Besides the physical space, the center also holds an intangible psychic space for these minority students through other programming. The College’s Mountain Day in 2019 corresponded with International Pronoun Day. Snowden helped staff a booth that curated a photo series on inclusive pronoun usage. Visitors to the booth picked up art pins with their preferred pronouns and wrote personal reflections about what gender means to them. It introduced students to the center as a place open to engaging issues around gender and sexuality.

One of the exciting developments for Malaklou is the center becoming a hub for people throughout campus who think about social justice concerns. The glass doors of the center space are plastered with flyers announcing programs with Asian Studies and college counseling services. The space also is used regularly by campus activist groups.

In a relatively short time, Malaklou and her colleagues have nurtured partnerships to magnify the center’s impact and establish it as an inclusive haven on campus. Dr. Jakeya Caruthers, chair of the African and African American studies department, also teaches in WGS. In February, she hosted a study salon series about Toni Morrison and chose to have it in the center.

“The space is so special,” she enthused. “It is one of the warmest places to gather.”

Provost Dr. Linda Strong-Leek helped cast the vision for the center. As vice president for diversity and inclusion and faculty in the WGS department, she sees the importance of its mission to serve the academic and personal needs of students.

“The intentional programming from queer, brown and Appalachian people has spoken in many ways to students’ experiences,” she said. “Some gender non-conforming students don’t even have a safe place in their own home. I believe we are honoring John G. Fee’s radical history of inclusion.”

Students making crafts in the Women's and Gender Non-Conforming Center
Students gather in the new Women’s and Gender Non-Conforming Center to enjoy building community in a shared space where they can express themselves and feel comfortable in their identities.
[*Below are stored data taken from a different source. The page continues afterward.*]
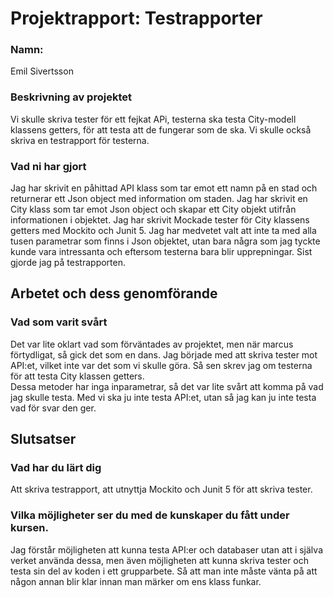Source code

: # Projektrapport: Testrapporter

### Namn:
Emil Sivertsson

### Beskrivning av projektet
Vi skulle skriva tester för ett fejkat APi, testerna ska testa City-modell klassens getters, för att testa att de fungerar som de ska.
Vi skulle också skriva en testrapport för testerna.

### Vad ni har gjort
Jag har skrivit en påhittad API klass som tar emot ett namn på en stad och returnerar ett Json object
med information om staden. Jag har skrivit en City klass som tar emot Json object och skapar ett City objekt utifrån informationen i objektet.
Jag har skrivit Mockade tester för City klassens getters med Mockito och Junit 5.
Jag har medvetet valt att inte ta med alla tusen parametrar som finns i Json objektet, utan bara några som jag tyckte kunde vara intressanta och eftersom 
testerna bara blir upprepningar.
Sist gjorde jag på testrapporten.

## Arbetet och dess genomförande

### Vad som varit svårt
Det var lite oklart vad som förväntades av projektet, men när marcus förtydligat, så gick det som en dans.
Jag började med att skriva tester mot API:et, vilket inte var det som vi skulle göra.
Så sen skrev jag om testerna för att testa City klassen getters. <br>Dessa metoder har inga inparametrar, så det var lite svårt att komma på vad jag skulle testa.
Med vi ska ju inte testa API:et, utan så jag kan ju inte testa vad för svar den ger.

## Slutsatser

### Vad har du lärt dig
Att skriva testrapport, att utnyttja Mockito och Junit 5 för att skriva tester.

### Vilka möjligheter ser du med de kunskaper du fått under kursen.
Jag förstår möjligheten att kunna testa API:er och databaser utan att i själva verket 
använda dessa, men även möjligheten att kunna skriva tester och testa sin del av koden i ett grupparbete.
Så att man inte måste vänta på att någon annan blir klar innan man märker om ens klass funkar.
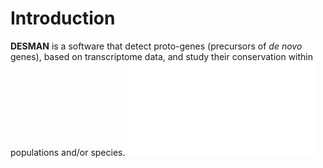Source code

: # Introduction

**DESMAN** is a software that detect proto-genes (precursors of _de novo_ genes), based on transcriptome data, and study their conservation within populations and/or species.
![Figure 1](flowchart_DESMAN.pdf)
<sub></sub>

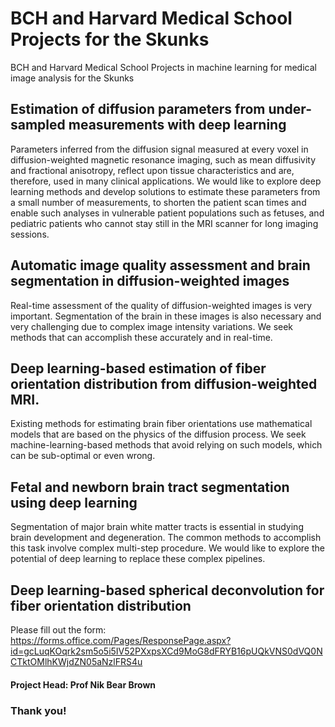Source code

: # BCH and Harvard Medical School Projects for the Skunks
BCH and Harvard Medical School Projects in machine learning for medical image analysis for the Skunks

## Estimation of diffusion parameters from under-sampled measurements with deep learning
Parameters inferred from the diffusion signal measured at every voxel in diffusion-weighted magnetic resonance imaging, such as mean diffusivity and fractional anisotropy, reflect upon tissue characteristics and are, therefore, used in many clinical applications. We would like to explore deep learning methods and develop solutions to estimate these parameters from a small number of measurements, to shorten the patient scan times and enable such analyses in vulnerable patient populations such as fetuses, and pediatric patients who cannot stay still in the MRI scanner for long imaging sessions.

## Automatic image quality assessment and brain segmentation in diffusion-weighted images
Real-time assessment of the quality of diffusion-weighted images is very important. Segmentation of the brain in these images is also necessary and very challenging due to complex image intensity variations. We seek methods that can accomplish these accurately and in real-time.

## Deep learning-based estimation of fiber orientation distribution from diffusion-weighted MRI.
Existing methods for estimating brain fiber orientations use mathematical models that are based on the physics of the diffusion process. We seek machine-learning-based methods that avoid relying on such models, which can be sub-optimal or even wrong.

## Fetal and newborn brain tract segmentation using deep learning
Segmentation of major brain white matter tracts is essential in studying brain development and degeneration. The common methods to accomplish this task involve complex multi-step procedure. We would like to explore the potential of deep learning to replace these complex pipelines.

## Deep learning-based spherical deconvolution for fiber orientation distribution

Please fill out the form:
https://forms.office.com/Pages/ResponsePage.aspx?id=gcLuqKOqrk2sm5o5i5IV52PXxpsXCd9MoG8dFRYB16pUQkVNS0dVQ0NCTktOMlhKWjdZN05aNzlFRS4u

#### Project Head: Prof Nik Bear Brown

### Thank you!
Gender Talk topics have encompassed Appalachian, Latin American, indigenous and Black perspectives on gender and sexuality. “The talks expose students to the way the world works and their place in it,” Dr. Malaklou said. The response from a local professor after each speaker adds a Berea-centric perspective to the discussion.

Scheduled speakers are both renowned scholars with name recognition and up-and-coming theoreticians. One of the leading speakers in the fall of 2020 will be Dr. Susan Stryker, visiting professor at Yale for 2019-20. According to Malaklou, Dr. Stryker is a leading figure in transgender studies, writing widely for both academic and public scholarship publications. A filmmaker, Stryker won an Emmy award for her documentary film “Screaming Queens: The Riot at Compton’s Cafeteria.”

“The Gender Talk speakers are formidable scholar-activists,” Malaklou explained. “I want to raise the academic profile of WGS as well as create space for theoretical conversations for a general audience.”

Along with Gender Talk, the Women’s and Gender Non-Conforming Center is launching a growing cadre of programs. The monthly offering, “An Evening with an Activist,” highlights the radical work of Berea students. In February, student presenter Azis Toktobaev ’20 shared how he became the target of both fake news and major media outlets in his native Kyrgyzstan after his involvement in a public protest.

At the conclusion of the fall 2019 semester, students in Malaklou’s Gender, Sexuality and Black Lives Matter class hosted a teach-in and panel discussion at the center to share what they learned with the campus community.

“The panel consisted of professors, a residence hall coordinator and a student who had experience with racism,” shared Destiny Easley, a first-year student in the class. “We wanted to bring attention to this issue on campus. We weren’t expecting people to come, but 25 people showed up, and even guests who already agreed with the panel learned things.”